We were actually planning on fishing the Norfork, but once I told my friends what the real options were: either having a chance at catching several huge browns on the White or playing the “numbers game” with the hopes of finding something large on the ‘Fork, their reply was, “We have caught tons of dinks through the years, but we haven’t had too many chances at trophy browns.” Plus, the fact that this was going to be their first time fishing down in Arkansas, they were eager to try the legendary White River as their inaugural experience. The water was perfect for streamers, and we couldn’t have timed our arrival any better. Bull Shoals was generating roughly 100 megawatts, which equates to flows in the 5,000-6,000 cubic feet per second range. These are ideal conditions for stacks of browns to hold close along the banks.

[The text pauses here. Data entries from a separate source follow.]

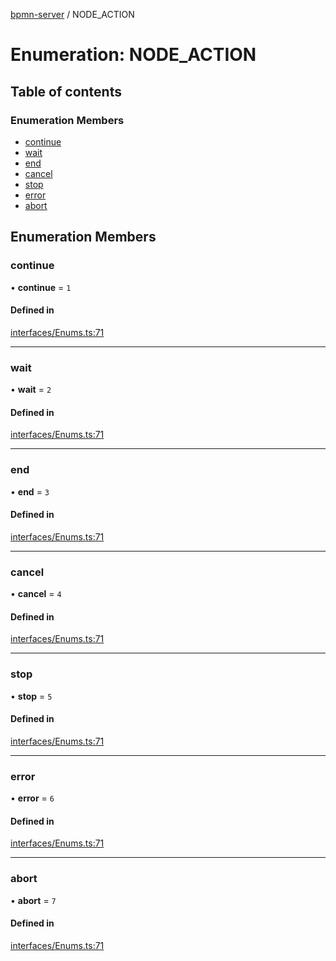 [bpmn-server](../readme.md) / NODE\_ACTION

# Enumeration: NODE\_ACTION

## Table of contents

### Enumeration Members

- [continue](NODE_ACTION.md#continue)
- [wait](NODE_ACTION.md#wait)
- [end](NODE_ACTION.md#end)
- [cancel](NODE_ACTION.md#cancel)
- [stop](NODE_ACTION.md#stop)
- [error](NODE_ACTION.md#error)
- [abort](NODE_ACTION.md#abort)

## Enumeration Members

### continue

• **continue** = ``1``

#### Defined in

[interfaces/Enums.ts:71](https://github.com/bpmnServer/bpmn-server/blob/4a25965/src/interfaces/Enums.ts#L71)

___

### wait

• **wait** = ``2``

#### Defined in

[interfaces/Enums.ts:71](https://github.com/bpmnServer/bpmn-server/blob/4a25965/src/interfaces/Enums.ts#L71)

___

### end

• **end** = ``3``

#### Defined in

[interfaces/Enums.ts:71](https://github.com/bpmnServer/bpmn-server/blob/4a25965/src/interfaces/Enums.ts#L71)

___

### cancel

• **cancel** = ``4``

#### Defined in

[interfaces/Enums.ts:71](https://github.com/bpmnServer/bpmn-server/blob/4a25965/src/interfaces/Enums.ts#L71)

___

### stop

• **stop** = ``5``

#### Defined in

[interfaces/Enums.ts:71](https://github.com/bpmnServer/bpmn-server/blob/4a25965/src/interfaces/Enums.ts#L71)

___

### error

• **error** = ``6``

#### Defined in

[interfaces/Enums.ts:71](https://github.com/bpmnServer/bpmn-server/blob/4a25965/src/interfaces/Enums.ts#L71)

___

### abort

• **abort** = ``7``

#### Defined in

[interfaces/Enums.ts:71](https://github.com/bpmnServer/bpmn-server/blob/4a25965/src/interfaces/Enums.ts#L71)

There was a big learning curve for both of my companions, and it did take them some time to grasp how to effectively cast eight and nine-weight rods with big streamers attached, but by the end of the day, they both were appreciative of their “baptism by fire”, and they were also happy that I was unrelenting in challenging them to succeed at a completely different type of fly fishing. Phil and Brody are both avid fly fisherman that like to fish Taneycomo at night, and they are used to throwing six-weight rods with big, single Wooly Buggers – their experience fishing ‘light’ streamer setups in Missouri helped immensely because they both understood how important it is to load the rod correctly – this made it possible for them to quickly start hitting the right spots using lines with shooting heads. Of course, this was a change that took some getting used to, but at least they knew the mechanics of distance-casting before we got started. Casting a floating line with a single fly is fine for low-water conditions, but shooting-heads are designed to spread out the weight of the fly and incorporate it into the head – this helps balance out the pattern from just the weight of a heavy streamer pattern and also aids in keeping the fly down in moving water.

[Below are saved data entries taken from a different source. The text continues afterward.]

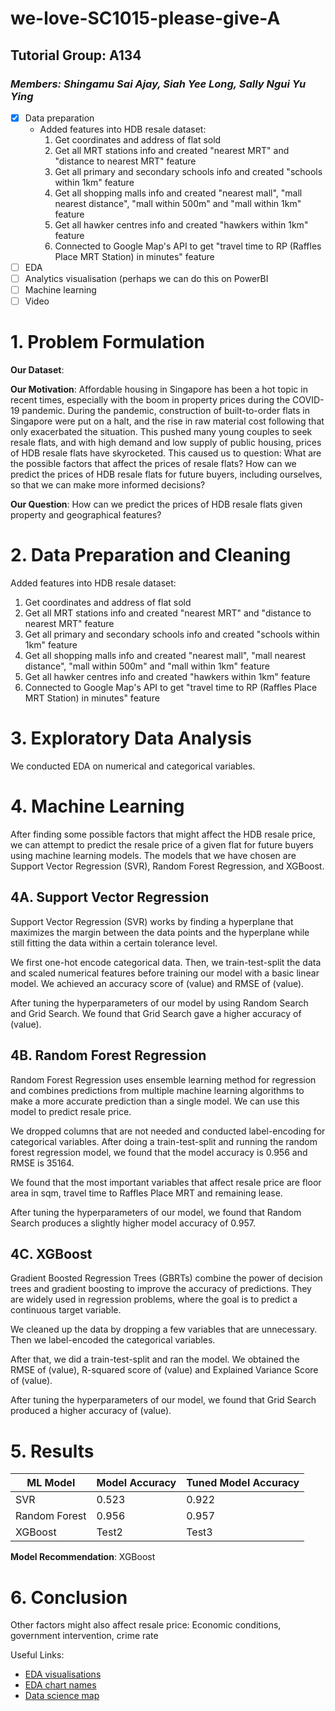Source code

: # we-love-SC1015-please-give-A

## Tutorial Group: A134
### *Members: Shingamu Sai Ajay, Siah Yee Long, Sally Ngui Yu Ying*

- [x] Data preparation
    - Added features into HDB resale dataset:
        1. Get coordinates and address of flat sold
        2. Get all MRT stations info and created "nearest MRT" and "distance to nearest MRT" feature
        3. Get all primary and secondary schools info and created "schools within 1km" feature
        4. Get all shopping malls info and created "nearest mall", "mall nearest distance", "mall within 500m" and "mall within 1km" feature
        5. Get all hawker centres info and created "hawkers within 1km" feature
        6. Connected to Google Map's API to get "travel time to RP (Raffles Place MRT Station) in minutes" feature
- [ ] EDA
- [ ] Analytics visualisation (perhaps we can do this on PowerBI
- [ ] Machine learning
- [ ] Video

# 1. Problem Formulation
**Our Dataset**: 

**Our Motivation**: Affordable housing in Singapore has been a hot topic in recent times, especially with the boom in property prices during the COVID-19 pandemic. During the pandemic, construction of built-to-order flats in Singapore were put on a halt, and the rise in raw material cost following that only exacerbated the situation. This pushed many young couples to seek resale flats, and with high demand and low supply of public housing, prices of HDB resale flats have skyrocketed. This caused us to question: What are the possible factors that affect the prices of resale flats? How can we predict the prices of HDB resale flats for future buyers, including ourselves, so that we can make more informed decisions?

**Our Question**: How can we predict the prices of HDB resale flats given property and geographical features?

# 2. Data Preparation and Cleaning
Added features into HDB resale dataset: 
1. Get coordinates and address of flat sold
2. Get all MRT stations info and created "nearest MRT" and "distance to nearest MRT" feature
3. Get all primary and secondary schools info and created "schools within 1km" feature
4. Get all shopping malls info and created "nearest mall", "mall nearest distance", "mall within 500m" and "mall within 1km" feature
5. Get all hawker centres info and created "hawkers within 1km" feature
6. Connected to Google Map's API to get "travel time to RP (Raffles Place MRT Station) in minutes" feature

# 3. Exploratory Data Analysis
We conducted EDA on numerical and categorical variables. 

# 4. Machine Learning
After finding some possible factors that might affect the HDB resale price, we can attempt to predict the resale price of a given flat for future buyers using machine learning models. The models that we have chosen are Support Vector Regression (SVR), Random Forest Regression, and XGBoost.

## 4A. Support Vector Regression
Support Vector Regression (SVR) works by finding a hyperplane that maximizes the margin between the data points and the hyperplane while still fitting the data within a certain tolerance level.

We first one-hot encode categorical data. Then, we train-test-split the data and scaled numerical features before training our model with a basic linear model. We achieved an accuracy score of (value) and RMSE of (value).

After tuning the hyperparameters of our model by using Random Search and Grid Search. We found that Grid Search gave a higher accuracy of (value).

## 4B. Random Forest Regression
Random Forest Regression uses ensemble learning method for regression and combines predictions from multiple machine learning algorithms to make a more accurate prediction than a single model. We can use this model to predict resale price.

We dropped columns that are not needed and conducted label-encoding for categorical variables. After doing a train-test-split and running the random forest regression model, we found that the model accuracy is 0.956 and RMSE is 35164.

We found that the most important variables that affect resale price are floor area in sqm, travel time to Raffles Place MRT and remaining lease.

After tuning the hyperparameters of our model, we found that Random Search produces a slightly higher model accuracy of 0.957.

## 4C. XGBoost
Gradient Boosted Regression Trees (GBRTs) combine the power of decision trees and gradient boosting to improve the accuracy of predictions. They are widely used in regression problems, where the goal is to predict a continuous target variable. 

We cleaned up the data by dropping a few variables that are unnecessary. Then we label-encoded the categorical variables. 

After that, we did a train-test-split and ran the model. We obtained the RMSE of (value), R-squared score of (value) and Explained Variance Score of (value).

After tuning the hyperparameters of our model, we found that Grid Search produced a higher accuracy of (value).

# 5. Results

| ML Model      | Model Accuracy   | Tuned Model Accuracy | 
| ------------- | ---------------- | -------------------- |
| SVR           | 0.523            | 0.922                |
| Random Forest | 0.956            | 0.957                |
| XGBoost       | Test2            | Test3                |

**Model Recommendation**: XGBoost

# 6. Conclusion
Other factors might also affect resale price: Economic conditions, government intervention, crime rate


Useful Links:
- [EDA visualisations](https://www.data-to-viz.com/)
- [EDA chart names](https://ft-interactive.github.io/visual-vocabulary/)
- [Data science map](https://coggle.it/diagram/XIpNSBc5AmfW0P_J/t/data-science-map)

The highlight of the trip was seeing Phil hook into his first brown over twenty-inches on an articulated fly he would have never thought to use in a million years. His biggest brown ever (10 pounds) was caught at Taneycomo fishing at night, but this was his only experience so far that involved hooking large browns during the day, and he was thrilled to have multiple chances at catching nice fish, many of which he could see chasing the fly. After the trip was over, he was already talking about getting back down to the White on his next day off. Brody did struggle a bit more with the casting, but he was still able to land a few browns, but the most important aspect of this trip for him was improving on his overall casting skills. This will pay off big time in the long run. One last thing that I want to emphasize is that it is always important to challenge yourself by trying different techniques and fisheries, and it never hurts to step away from the ‘norm’. This was exactly what my friends needed in order to start their progression and take the next step of advancement in the sport of fly fishing… I’m glad I had the privilege of showing them what it takes to make this happen.

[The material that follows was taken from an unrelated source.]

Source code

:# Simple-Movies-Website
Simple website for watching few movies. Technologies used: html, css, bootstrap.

I wanted to take this opportunity to wish everyone a festive holiday season and a happy New Year. This picture is of my beautiful family, and they are the reason that I work so hard as a guide and commercial fly tier. May you all be blessed in 2011.
Non-expiring gift certificate deal
Hopefully, many of you have come across my recent promotions in the newsletter and right here on the reports page. If any of you are like me, you tend to wait to the last minute to try and come up with the perfect gift, but I may have a solution that could save the day. My proposition is this: even though all of my current promos expire at the end of January, if you order a gift certificate before the month of December is over, the discounted rate will be good indefinitely until it is redeemed. If you know anybody who has expressed an interest in learning how to fly fish, a guided trip(s) is the best present one could give. All current promotions are listed below.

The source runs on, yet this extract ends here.